## Prompt:
Leave out the pictures and copy the remaining records exactly.

§ §

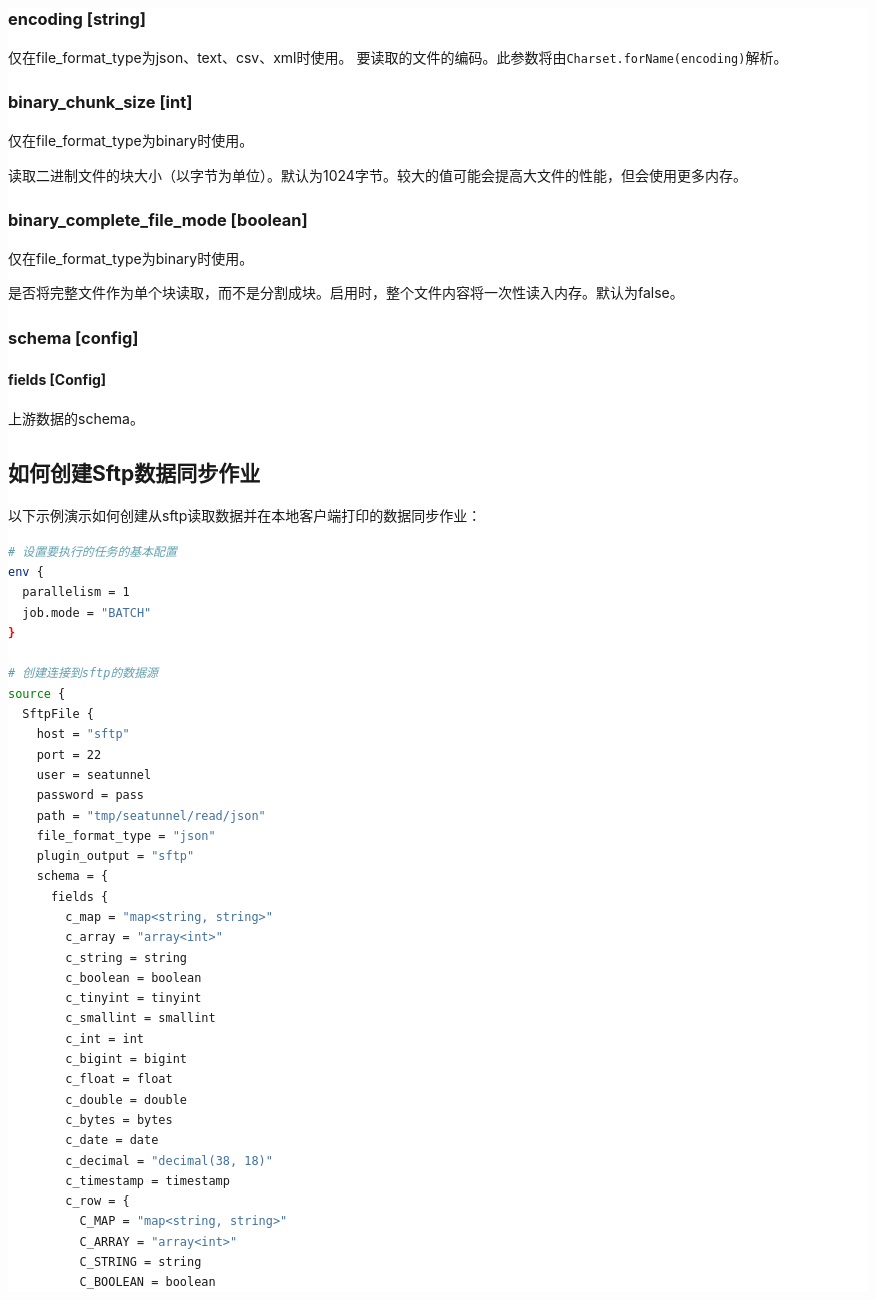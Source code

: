 ### encoding [string]

仅在file_format_type为json、text、csv、xml时使用。
要读取的文件的编码。此参数将由`Charset.forName(encoding)`解析。

### binary_chunk_size [int]

仅在file_format_type为binary时使用。

读取二进制文件的块大小（以字节为单位）。默认为1024字节。较大的值可能会提高大文件的性能，但会使用更多内存。

### binary_complete_file_mode [boolean]

仅在file_format_type为binary时使用。

是否将完整文件作为单个块读取，而不是分割成块。启用时，整个文件内容将一次性读入内存。默认为false。

### schema [config]

#### fields [Config]

上游数据的schema。

## 如何创建Sftp数据同步作业

以下示例演示如何创建从sftp读取数据并在本地客户端打印的数据同步作业：

```bash
# 设置要执行的任务的基本配置
env {
  parallelism = 1
  job.mode = "BATCH"
}

# 创建连接到sftp的数据源
source {
  SftpFile {
    host = "sftp"
    port = 22
    user = seatunnel
    password = pass
    path = "tmp/seatunnel/read/json"
    file_format_type = "json"
    plugin_output = "sftp"
    schema = {
      fields {
        c_map = "map<string, string>"
        c_array = "array<int>"
        c_string = string
        c_boolean = boolean
        c_tinyint = tinyint
        c_smallint = smallint
        c_int = int
        c_bigint = bigint
        c_float = float
        c_double = double
        c_bytes = bytes
        c_date = date
        c_decimal = "decimal(38, 18)"
        c_timestamp = timestamp
        c_row = {
          C_MAP = "map<string, string>"
          C_ARRAY = "array<int>"
          C_STRING = string
          C_BOOLEAN = boolean
```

§ §

## Problem solution:
Source code

: ### encoding [string]

仅在file_format_type为json、text、csv、xml时使用。
要读取的文件的编码。此参数将由`Charset.forName(encoding)`解析。

### binary_chunk_size [int]

仅在file_format_type为binary时使用。

读取二进制文件的块大小（以字节为单位）。默认为1024字节。较大的值可能会提高大文件的性能，但会使用更多内存。

### binary_complete_file_mode [boolean]

仅在file_format_type为binary时使用。

是否将完整文件作为单个块读取，而不是分割成块。启用时，整个文件内容将一次性读入内存。默认为false。

### schema [config]

#### fields [Config]

上游数据的schema。

## 如何创建Sftp数据同步作业

以下示例演示如何创建从sftp读取数据并在本地客户端打印的数据同步作业：

```bash
# 设置要执行的任务的基本配置
env {
  parallelism = 1
  job.mode = "BATCH"
}

# 创建连接到sftp的数据源
source {
  SftpFile {
    host = "sftp"
    port = 22
    user = seatunnel
    password = pass
    path = "tmp/seatunnel/read/json"
    file_format_type = "json"
    plugin_output = "sftp"
    schema = {
      fields {
        c_map = "map<string, string>"
        c_array = "array<int>"
        c_string = string
        c_boolean = boolean
        c_tinyint = tinyint
        c_smallint = smallint
        c_int = int
        c_bigint = bigint
        c_float = float
        c_double = double
        c_bytes = bytes
        c_date = date
        c_decimal = "decimal(38, 18)"
        c_timestamp = timestamp
        c_row = {
          C_MAP = "map<string, string>"
          C_ARRAY = "array<int>"
          C_STRING = string
          C_BOOLEAN = boolean
```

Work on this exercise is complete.